La technologie est également appelée à transformer l’analyse des entreprises et de leurs portefeuilles de propriété intellectuelle à la faveur de l’application de l’intelligence artificielle. “En 2015, il aurait fallu six semaines et des dizaines de milliers de dollars pour obtenir une évaluation par un tiers. Aujourd’hui, l’analyse de données et l’apprentissage automatique permettent un plus grand degré d’automatisation de ces tâches”, explique Mme Rementilla.
La technologie est également appelée à transformer l’analyse des entreprises et de leurs portefeuilles de propriété intellectuelle à la faveur de l’application de l’intelligence artificielle.
Grâce à une coopération internationale accrue, un meilleur partage des connaissances entre les différents acteurs du secteur et une utilisation plus importante des outils de valorisation et d’analyse fondés sur l’intelligence artificielle, le financement adossé à des actifs de propriété intellectuelle pourrait enfin devenir accessible aux entreprises de différentes tailles et à différents stades de leur cycle de vie. C’est une bonne nouvelle pour les innovateurs, les investisseurs et toutes les personnes qui bénéficient de la commercialisation d’actifs incorporels, et cela permettrait aux écosystèmes d’innovation à travers le monde de croître et d’évoluer.
En novembre 2022, l’OMPI a lancé son Plan d’action pour le financement par la propriété intellectuelle, qui vise à rendre le financement par les actifs incorporels (l’utilisation de la propriété intellectuelle et d’autres actifs incorporels comme source de financement) “plus accessible”, selon Marco Alemán, sous-directeur général de l’OMPI.

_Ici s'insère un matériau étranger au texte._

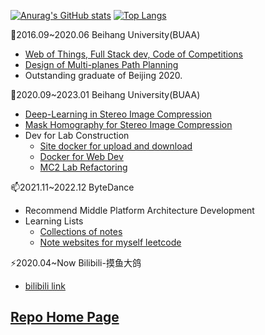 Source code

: [![Anurag's GitHub stats](https://github-readme-stats.vercel.app/api?username=ywz978020607&theme=tokyonight&show_icons=true&include_all_commits=true&count_private=true)](https://github.com/anuraghazra/github-readme-stats)
[![Top Langs](https://github-readme-stats.vercel.app/api/top-langs/?username=ywz978020607&theme=tokyonight&layout=compact&hide=javascript,css,html&langs_count=6&card_width=280)](https://github.com/anuraghazra/github-readme-stats)


🔭2016.09~2020.06 Beihang University(BUAA)
- [Web of Things, Full Stack dev, Code of Competitions](https://github.com/ywz978020607/History)
- [Design of Multi-planes Path Planning](https://github.com/ywz978020607/Multi-planes-path-planning)
- Outstanding graduate of Beijing 2020.

🌱2020.09~2023.01 Beihang University(BUAA)
- [Deep-Learning in Stereo Image Compression](https://github.com/ywz978020607/HESIC)
- [Mask Homography for Stereo Image Compression](https://github.com/ywz978020607/MASIC)
- Dev for Lab Construction
  - [Site docker for upload and download](https://github.com/ywz978020607/docker_nginx_with_manage)
  - [Docker for Web Dev](https://github.com/ywz978020607/dockerweb)
  - [MC2 Lab Refactoring](https://github.com/MC-2-Lab/MC-2)


📫2021.11~2022.12 ByteDance
- Recommend Middle Platform Architecture Development
- Learning Lists
  - [Collections of notes](https://j1gkjgppjx.feishu.cn/wiki/wikcnj8FJWceKDfvLDZnkupYnkb)
  - [Note websites for myself leetcode](https://ywz978020607.github.io/leetcode/#/lcof2/)


⚡2020.04~Now Bilibili-摸鱼大鸽
- [bilibili link](https://space.bilibili.com/250616280)


## [Repo Home Page](https://ywz978020607.github.io/)

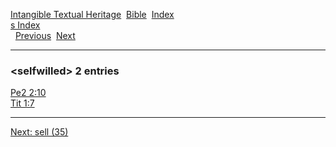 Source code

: [Intangible Textual Heritage](../../index)  [Bible](../index) 
[Index](index)   
[s Index](_s_)  
  [Previous](c09976)  [Next](c09978) 

------------------------------------------------------------------------

### &lt;selfwilled&gt; 2 entries

[Pe2 2:10](../kjv/pe2002.htm#010)  
[Tit 1:7](../kjv/tit001.htm#007)  

------------------------------------------------------------------------

[Next: sell (35)](c09978)
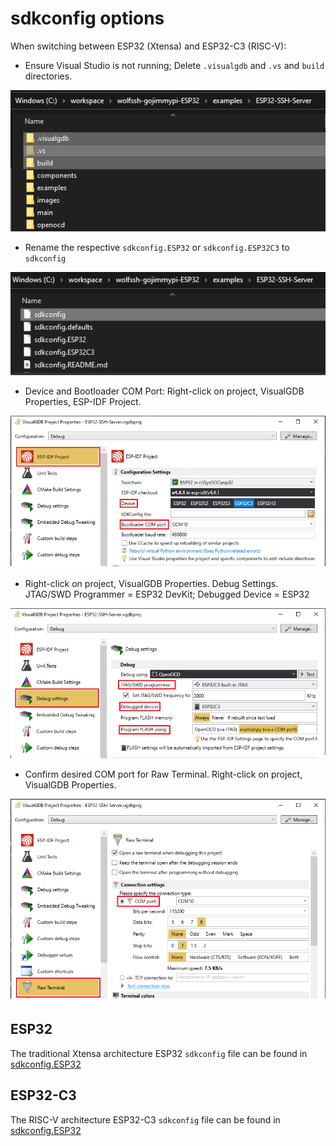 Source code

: # sdkconfig options

When switching between ESP32 (Xtensa) and ESP32-C3 (RISC-V):

- Ensure Visual Studio is not running; Delete `.visualgdb` and `.vs` and `build` directories.

![full_clean_directory_delete.png](./images/full_clean_directory_delete.png)
 
- Rename the respective `sdkconfig.ESP32` or `sdkconfig.ESP32C3` to `sdkconfig`

![sdkconfig_files.png](./images/sdkconfig_files.png)

- Device and Bootloader COM Port:  Right-click on project, VisualGDB Properties,  ESP-IDF Project.

![VisualGDB_device_and_bootloader_settings.png](./images/VisualGDB_device_and_bootloader_settings.png)

- Right-click on project, VisualGDB Properties. Debug Settings. JTAG/SWD Programmer = ESP32 DevKit; Debugged Device = ESP32

![VisualGDB_debug_settings.png](./images/VisualGDB_debug_settings.png)

- Confirm desired COM port for Raw Terminal. Right-click on project, VisualGDB Properties.

![VisualGDB_raw_terminal.png](./images/VisualGDB_raw_terminal.png)


## ESP32

The traditional Xtensa architecture ESP32 `sdkconfig` file can be found in 
[sdkconfig.ESP32](./sdkconfig.ESP32)

## ESP32-C3

The RISC-V architecture ESP32-C3 `sdkconfig` file can be found in 
[sdkconfig.ESP32](./sdkconfig.ESP32C3)


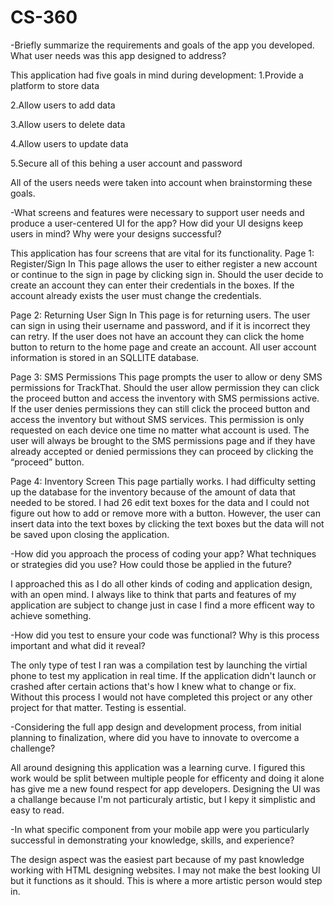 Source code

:# CS-360
-Briefly summarize the requirements and goals of the app you developed. What user needs was this app designed to address?

This application had five goals in mind during development:
1.Provide a platform to store data

2.Allow users to add data

3.Allow users to delete data

4.Allow users to update data

5.Secure all of this behing a user account and password

All of the users needs were taken into account when brainstorming these goals.

-What screens and features were necessary to support user needs and produce a user-centered UI for the app? How did your UI designs keep users in mind? Why were your designs successful?

This application has four screens that are vital for its functionality. 
Page 1: Register/Sign In
This page allows the user to either register a new account or continue to the sign in page by clicking sign in. Should the user decide to create an account they can enter their credentials in the boxes. If the account already exists the user must change the credentials.

Page 2: Returning User Sign In
This page is for returning users. The user can sign in using their username and password, and if it is incorrect they can retry. If the user does not have an account they can click the home button to return to the home page and create an account. All user account information is stored in an SQLLITE database.

Page 3: SMS Permissions
This page prompts the user to allow or deny SMS permissions for TrackThat. Should the user allow permission they can click the proceed button and access the inventory with SMS permissions active. If the user denies permissions they can still click the proceed button and access the inventory but without SMS services. This permission is only requested on each device one time no matter what account is used. The user will always be brought to the SMS permissions page and if they have already accepted or denied permissions they can proceed by clicking the “proceed” button.

Page 4: Inventory Screen
This page partially works. I had difficulty setting up the database for the inventory because of the amount of data that needed to be stored. I had 26 edit text boxes for the data and I could not figure out how to add or remove more with a button.
However, the user can insert data into the text boxes by clicking the text boxes but the data will not be saved upon closing the application.

-How did you approach the process of coding your app? What techniques or strategies did you use? How could those be applied in the future?

I approached this as I do all other kinds of coding and application design, with an open mind. I always like to think that parts and features of my application are subject to change just in case I find a more efficent way to achieve something.

-How did you test to ensure your code was functional? Why is this process important and what did it reveal?

The only type of test I ran was a compilation test by launching the virtial phone to test my application in real time. If the application didn't launch or crashed after certain actions that's how I knew what to change or fix. Without this process I would not have completed this project or any other project for that matter. Testing is essential. 

-Considering the full app design and development process, from initial planning to finalization, where did you have to innovate to overcome a challenge?

All around designing this application was a learning curve. I figured this work would be split between multiple people for efficenty and doing it alone has give me a new found respect for app developers. Designing the UI was a challange because I'm not particuraly artistic, but I kepy it simplistic and easy to read.

-In what specific component from your mobile app were you particularly successful in demonstrating your knowledge, skills, and experience?

The design aspect was the easiest part because of my past knowledge working with HTML designing websites. I may not make the best looking UI but it functions as it should. This is where a more artistic person would step in.
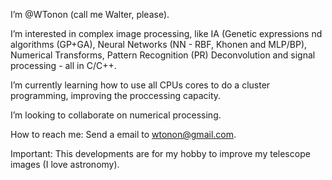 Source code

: I’m @WTonon (call me Walter, please).

I’m interested in complex image processing, like IA (Genetic expressions nd algorithms (GP+GA), Neural Networks (NN - RBF, Khonen and MLP/BP), Numerical Transforms, Pattern Recognition (PR) Deconvolution and signal processing - all in C/C++.

I’m currently learning how to use all CPUs cores to do a cluster programming, improving the proccessing capacity.

I’m looking to collaborate on numerical processing.

How to reach me: Send a email to wtonon@gmail.com.

Important: This developments are for my hobby to improve my telescope images (I love astronomy).


<!---
WTonon/WTonon is a ✨ special ✨ repository because its `README.md` (this file) appears on your GitHub profile.
You can click the Preview link to take a look at your changes.
--->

Ce plan repose sur trois volets principaux. Le premier vise à faire mieux connaître le financement par les actifs incorporels, en soulignant l’importance qu’il revêt aux fins de la réussite économique de toutes les parties. Cet objectif sera atteint grâce à la mise en place de lieux de discussion, tels que le Dialogue de haut niveau sur le déblocage des financements garantis par des actifs incorporels, qui réunissent des parties prenantes des secteurs public et privé dans les domaines de la finance, des affaires et de la propriété intellectuelle, et grâce à la création de groupes consultatifs de spécialistes chargés d’approfondir les questions essentielles. Le premier dialogue de haut niveau a eu lieu en novembre 2022 et le deuxième est prévu en novembre 2023.
Le deuxième volet du plan d’action est axé sur la constitution d’une base de données probantes. Une série de rapports nationaux apportera des points de vue éclairés sur la manière dont la propriété intellectuelle est utilisée pour rendre le financement plus accessible. Ces rapports permettent également d’amorcer des discussions sur le financement par la propriété intellectuelle au sein et en dehors de la communauté de la propriété intellectuelle. D’autres projets de recherche sont prévus, notamment des études sur les tendances commerciales dans les industries de la création.
Le troisième volet vise à aider les parties prenantes à obtenir un financement par emprunt et par capitaux propres grâce à leur propriété intellectuelle, en leur fournissant un ensemble d’outils pratiques. Il s’agit notamment d’une boîte à outils destinée à aider les emprunteurs, les prêteurs et les investisseurs à communiquer plus efficacement avec les bailleurs de fonds. Dans le cadre de ce volet du plan d’action, il sera également question des moyens d’améliorer la transparence en ce qui concerne la titularité et les transactions de propriété intellectuelle, afin de faciliter les relations et les échanges nécessaires au bon fonctionnement du financement par le la propriété intellectuelle.